# TASK OBJECTIVE:
Using the records that appear below, write out exactly the lines from the one with "This small script" through the one with "So, for example, the", keeping both end lines.

# RECORDS SUPPLIED:
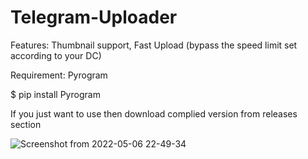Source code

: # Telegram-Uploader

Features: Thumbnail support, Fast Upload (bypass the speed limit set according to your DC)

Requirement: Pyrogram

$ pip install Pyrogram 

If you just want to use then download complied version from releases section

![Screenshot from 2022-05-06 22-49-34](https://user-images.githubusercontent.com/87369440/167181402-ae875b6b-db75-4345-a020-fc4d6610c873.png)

---

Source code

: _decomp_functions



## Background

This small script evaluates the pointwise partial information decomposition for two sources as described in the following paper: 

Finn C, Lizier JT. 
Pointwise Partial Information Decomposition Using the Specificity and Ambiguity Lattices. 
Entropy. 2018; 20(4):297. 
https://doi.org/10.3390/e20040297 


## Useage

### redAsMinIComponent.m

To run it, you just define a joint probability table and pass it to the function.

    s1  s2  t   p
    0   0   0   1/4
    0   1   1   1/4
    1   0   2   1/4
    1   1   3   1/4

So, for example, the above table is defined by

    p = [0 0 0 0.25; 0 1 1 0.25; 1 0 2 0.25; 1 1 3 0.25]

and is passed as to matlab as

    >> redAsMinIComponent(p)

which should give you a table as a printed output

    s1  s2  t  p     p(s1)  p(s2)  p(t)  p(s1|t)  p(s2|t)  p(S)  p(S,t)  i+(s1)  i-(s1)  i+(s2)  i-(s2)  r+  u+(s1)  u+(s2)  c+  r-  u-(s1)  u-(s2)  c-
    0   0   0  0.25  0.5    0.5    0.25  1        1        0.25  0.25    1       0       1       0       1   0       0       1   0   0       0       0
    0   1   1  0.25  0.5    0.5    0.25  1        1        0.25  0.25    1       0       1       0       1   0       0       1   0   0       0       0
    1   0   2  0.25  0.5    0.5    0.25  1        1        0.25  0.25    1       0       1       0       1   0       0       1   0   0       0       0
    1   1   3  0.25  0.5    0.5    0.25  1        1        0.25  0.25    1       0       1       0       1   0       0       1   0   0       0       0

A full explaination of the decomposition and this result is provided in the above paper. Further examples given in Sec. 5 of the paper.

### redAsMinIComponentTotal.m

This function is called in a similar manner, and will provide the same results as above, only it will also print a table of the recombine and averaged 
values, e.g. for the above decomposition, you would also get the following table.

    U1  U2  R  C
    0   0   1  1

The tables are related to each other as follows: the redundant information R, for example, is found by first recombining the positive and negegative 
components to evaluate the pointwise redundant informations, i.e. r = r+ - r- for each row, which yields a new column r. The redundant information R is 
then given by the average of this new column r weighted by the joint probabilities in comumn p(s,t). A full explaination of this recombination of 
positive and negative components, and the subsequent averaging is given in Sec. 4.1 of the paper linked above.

# RESPONSE TO THIS EXERCISE:
This small script evaluates the pointwise partial information decomposition for two sources as described in the following paper: 

Finn C, Lizier JT. 
Pointwise Partial Information Decomposition Using the Specificity and Ambiguity Lattices. 
Entropy. 2018; 20(4):297. 
https://doi.org/10.3390/e20040297 


## Useage

### redAsMinIComponent.m

To run it, you just define a joint probability table and pass it to the function.

    s1  s2  t   p
    0   0   0   1/4
    0   1   1   1/4
    1   0   2   1/4
    1   1   3   1/4

So, for example, the above table is defined by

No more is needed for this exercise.